Solving an optimization problem is not a linear process, but the process can be broken down into five general steps:

  • Getting the problem description
  • Formulating the mathematical program
  • Solving the mathematical program
  • Performing some post-optimal analysis
  • Presenting the solution and analysis

However, there are often “feedback loops” within this process. For example, after formulating and solving an optimization problem, you will often want to consider the validity of your solution (often consulting with the person who provided the problem description). If your solution is invalid you may need to alter or update your formulation to incorporate your new understanding of the actual problem. This process is shown in the Operations Research Methodology Diagram.


The modeling process starts with a well-defined model description, then uses mathematics to formulate a mathematical program. Next, the modeler enters the mathematical program into some solver software, e.g., Excel and solves the model. Finally, the solution is translated into a decision in terms of the original model description.
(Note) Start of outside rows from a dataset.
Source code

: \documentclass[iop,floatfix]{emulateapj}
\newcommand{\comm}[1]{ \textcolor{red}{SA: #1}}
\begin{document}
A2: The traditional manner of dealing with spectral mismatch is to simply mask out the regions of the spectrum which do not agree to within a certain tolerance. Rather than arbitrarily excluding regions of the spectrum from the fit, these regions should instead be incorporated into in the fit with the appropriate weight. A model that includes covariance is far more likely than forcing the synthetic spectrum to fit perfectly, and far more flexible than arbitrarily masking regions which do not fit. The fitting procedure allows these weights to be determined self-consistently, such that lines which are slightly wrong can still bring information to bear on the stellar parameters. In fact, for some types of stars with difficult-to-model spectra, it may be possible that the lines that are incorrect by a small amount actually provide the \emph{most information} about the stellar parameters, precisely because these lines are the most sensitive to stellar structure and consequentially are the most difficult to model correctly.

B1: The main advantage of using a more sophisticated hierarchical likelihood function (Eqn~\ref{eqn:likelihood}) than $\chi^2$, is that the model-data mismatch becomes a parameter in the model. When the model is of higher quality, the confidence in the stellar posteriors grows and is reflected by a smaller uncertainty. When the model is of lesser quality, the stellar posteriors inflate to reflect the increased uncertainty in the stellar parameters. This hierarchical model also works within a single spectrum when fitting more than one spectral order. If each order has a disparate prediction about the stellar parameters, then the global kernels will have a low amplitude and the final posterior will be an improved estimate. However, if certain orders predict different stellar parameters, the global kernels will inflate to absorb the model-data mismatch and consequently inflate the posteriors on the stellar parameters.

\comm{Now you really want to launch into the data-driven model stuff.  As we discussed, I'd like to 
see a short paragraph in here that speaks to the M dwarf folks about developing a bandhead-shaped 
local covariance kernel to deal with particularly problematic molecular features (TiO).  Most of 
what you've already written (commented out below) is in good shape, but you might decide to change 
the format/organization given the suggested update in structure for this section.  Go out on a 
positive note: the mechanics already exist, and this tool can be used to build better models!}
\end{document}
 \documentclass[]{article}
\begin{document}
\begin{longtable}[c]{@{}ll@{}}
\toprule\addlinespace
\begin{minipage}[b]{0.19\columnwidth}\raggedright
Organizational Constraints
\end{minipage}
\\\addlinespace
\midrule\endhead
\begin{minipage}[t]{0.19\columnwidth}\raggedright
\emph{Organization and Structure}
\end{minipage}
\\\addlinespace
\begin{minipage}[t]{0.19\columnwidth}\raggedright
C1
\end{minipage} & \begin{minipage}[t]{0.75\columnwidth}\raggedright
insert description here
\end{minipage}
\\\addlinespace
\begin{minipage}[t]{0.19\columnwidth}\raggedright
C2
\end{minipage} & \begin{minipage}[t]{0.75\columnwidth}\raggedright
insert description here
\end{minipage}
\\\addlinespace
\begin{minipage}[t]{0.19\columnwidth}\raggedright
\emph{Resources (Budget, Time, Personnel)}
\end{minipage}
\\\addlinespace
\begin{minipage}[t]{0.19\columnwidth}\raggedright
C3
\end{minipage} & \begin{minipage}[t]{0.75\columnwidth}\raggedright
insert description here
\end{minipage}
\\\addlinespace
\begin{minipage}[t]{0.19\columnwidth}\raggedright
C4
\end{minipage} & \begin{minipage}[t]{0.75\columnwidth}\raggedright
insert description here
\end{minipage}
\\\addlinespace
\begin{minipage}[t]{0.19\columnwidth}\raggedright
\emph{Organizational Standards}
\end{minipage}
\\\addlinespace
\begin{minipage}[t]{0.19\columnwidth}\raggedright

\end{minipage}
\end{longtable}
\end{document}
Using Python gives you a “shortcut” through the modeling process. By formulating the mathematical program in Python you have already put it into a form that can be used easily by PuLP the modeller to call many solvers, e.g. CPLEX, COIN, gurobi so you don’t need to enter the mathematical program into the solver software. However, you usually don’t put any “hard” numbers into your formulation, instead you “populate” your model using data files, so there is some work involved in creating the appropriate data file. The advantage of using data files is that the same model may used many times with different data sets.

The Modeling Process

The modeling process is a “neat and tidy” simplification of the optimisation process. Let’s consider the five steps of the optimisation process in more detail:

Getting the Problem Description

The aim of this step is to come up with a formal, rigourous model description. Usually you start an optimisation project with an abstract description of a problem and some data. Often you need to spend some time talking with the person providing the problem (usually known as the client). By talking with the client and considering the data available you can come up with the more rigourous model description you are used to. Sometimes not all the data will be relevant or you will need to ask the client if they can provide some other data. Sometimes the limitations of the available data may change your model description and subsequent formulation significantly.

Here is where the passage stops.